According to Office of Occupational and Labor Market Information chief, Dr. George Sharpley, that’s probably not as bad as it sounds.

“It’s hard to say that a slowdown in job growth is encouraging, but it’s not really worrying either unless it continues on this same path and goes down below a normal growth rate,” he said.

“At this point it’s most likely that the cause of the slowdown is because the economy has gotten closer to full employment and that it’s settling into a long-term steady growth pattern.”

Dr. Sharpley said the slowdown wasn’t unexpected.

“After a recession you’ll have a period of faster-than-usual job growth as people are able to find jobs again, like we did,” he said.

“But that can’t last forever. There is nothing that I see that would indicate to me that growth will keep slowing down to zero or to negative. I suspect that it will level off and steady unless something unforeseen happens.”

The labor review also reported that the employment estimate from the Local Area Unemployment Statistics (LAUS) program showed annual gains of more than 20,000 employed state residents
as recently as April, but has dropped steadily since then to below +9,000 in October.

A third measure, the Current Employment Statistics (CES) survey of employers that had been holding steady at over +10,000, has now also dropped below +9,000. That survey showed an annual gain of 15,000 jobs in June, when the more reliable QCEW showed +3,400.

The review also noted that although job growth has slowed there was no “trigger” apparent that would cause a recession.
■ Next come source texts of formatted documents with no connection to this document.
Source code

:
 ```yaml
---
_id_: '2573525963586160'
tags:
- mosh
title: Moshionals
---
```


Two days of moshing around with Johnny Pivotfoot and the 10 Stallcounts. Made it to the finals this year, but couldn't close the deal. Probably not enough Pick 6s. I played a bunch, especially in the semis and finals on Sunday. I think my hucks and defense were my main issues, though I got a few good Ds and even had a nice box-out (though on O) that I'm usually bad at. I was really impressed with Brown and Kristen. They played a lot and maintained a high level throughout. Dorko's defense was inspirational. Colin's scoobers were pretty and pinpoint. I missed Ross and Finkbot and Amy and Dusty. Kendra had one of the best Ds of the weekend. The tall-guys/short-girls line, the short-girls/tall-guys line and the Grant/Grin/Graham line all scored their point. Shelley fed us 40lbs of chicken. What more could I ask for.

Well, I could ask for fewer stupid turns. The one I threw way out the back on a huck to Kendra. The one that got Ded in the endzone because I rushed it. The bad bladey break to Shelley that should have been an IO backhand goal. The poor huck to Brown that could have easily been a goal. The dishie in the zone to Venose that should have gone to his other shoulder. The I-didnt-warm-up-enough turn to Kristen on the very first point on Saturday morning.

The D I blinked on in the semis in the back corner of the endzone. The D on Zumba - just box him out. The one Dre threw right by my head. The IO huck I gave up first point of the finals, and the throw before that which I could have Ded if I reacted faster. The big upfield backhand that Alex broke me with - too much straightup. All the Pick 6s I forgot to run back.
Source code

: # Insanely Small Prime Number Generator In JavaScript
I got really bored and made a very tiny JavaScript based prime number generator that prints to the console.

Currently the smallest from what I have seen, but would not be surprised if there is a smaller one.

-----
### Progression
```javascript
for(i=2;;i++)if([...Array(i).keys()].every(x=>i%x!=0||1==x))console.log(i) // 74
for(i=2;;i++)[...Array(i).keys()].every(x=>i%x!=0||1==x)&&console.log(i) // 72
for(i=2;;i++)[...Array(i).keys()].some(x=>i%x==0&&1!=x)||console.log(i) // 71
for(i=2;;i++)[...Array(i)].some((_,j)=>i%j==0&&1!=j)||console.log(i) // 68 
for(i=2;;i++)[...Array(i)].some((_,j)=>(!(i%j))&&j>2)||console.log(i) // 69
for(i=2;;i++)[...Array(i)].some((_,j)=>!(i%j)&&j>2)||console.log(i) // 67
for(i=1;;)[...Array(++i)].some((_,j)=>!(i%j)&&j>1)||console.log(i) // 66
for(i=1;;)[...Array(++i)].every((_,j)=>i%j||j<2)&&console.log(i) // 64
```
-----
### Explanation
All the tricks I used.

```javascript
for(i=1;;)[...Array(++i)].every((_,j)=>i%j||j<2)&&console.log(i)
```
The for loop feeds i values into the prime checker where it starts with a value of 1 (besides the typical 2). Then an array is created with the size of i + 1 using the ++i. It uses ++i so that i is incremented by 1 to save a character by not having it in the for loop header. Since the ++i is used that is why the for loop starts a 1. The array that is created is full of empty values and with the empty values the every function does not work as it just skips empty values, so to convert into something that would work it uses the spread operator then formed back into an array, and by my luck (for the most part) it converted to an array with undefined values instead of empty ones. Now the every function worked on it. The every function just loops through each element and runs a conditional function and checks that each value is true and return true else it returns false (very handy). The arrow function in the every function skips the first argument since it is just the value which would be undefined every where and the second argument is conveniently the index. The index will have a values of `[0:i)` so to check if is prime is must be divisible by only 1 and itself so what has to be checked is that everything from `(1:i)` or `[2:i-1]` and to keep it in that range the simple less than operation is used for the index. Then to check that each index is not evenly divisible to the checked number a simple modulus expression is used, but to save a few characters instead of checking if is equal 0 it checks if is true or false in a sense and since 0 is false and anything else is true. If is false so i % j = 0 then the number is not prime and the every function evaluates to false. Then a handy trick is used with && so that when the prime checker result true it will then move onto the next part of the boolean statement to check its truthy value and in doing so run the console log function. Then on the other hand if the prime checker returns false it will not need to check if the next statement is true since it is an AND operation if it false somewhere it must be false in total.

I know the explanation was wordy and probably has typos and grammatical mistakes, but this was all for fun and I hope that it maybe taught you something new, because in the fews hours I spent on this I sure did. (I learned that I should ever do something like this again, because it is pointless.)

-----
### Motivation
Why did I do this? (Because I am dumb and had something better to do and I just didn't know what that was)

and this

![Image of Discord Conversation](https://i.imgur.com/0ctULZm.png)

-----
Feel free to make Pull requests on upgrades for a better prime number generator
The likely scenario is that the state settles into growth on the order of about +5,000 jobs per year, consistent with full employment.

Mr. Sharpley is optimistic about what nearing “full employment” may mean for wages though.

“As we get closer to full employment, it’s absolutely possible to see wages increase,” he said. “I think we are already starting to see that to some extent, at least nationally.”

As a new president takes office in January and the Federal Reserve murmurs about the possibility of an interest rate hike, the political climate might affect the future jobs outlooks as well, he said.

“There is a definite possibility for impact there,” he said. “The new administration is talking about possible tax cuts and a big program for public infrastructure, these would likely give a temporary boost to the economy.

“However, with the economy close to full employment, it can’t really increase output by all that much and these measures would more likely just increase prices. We may get a temporary boost in output, but then the Federal Reserve would be forced to raise interest rates to head off inflation.”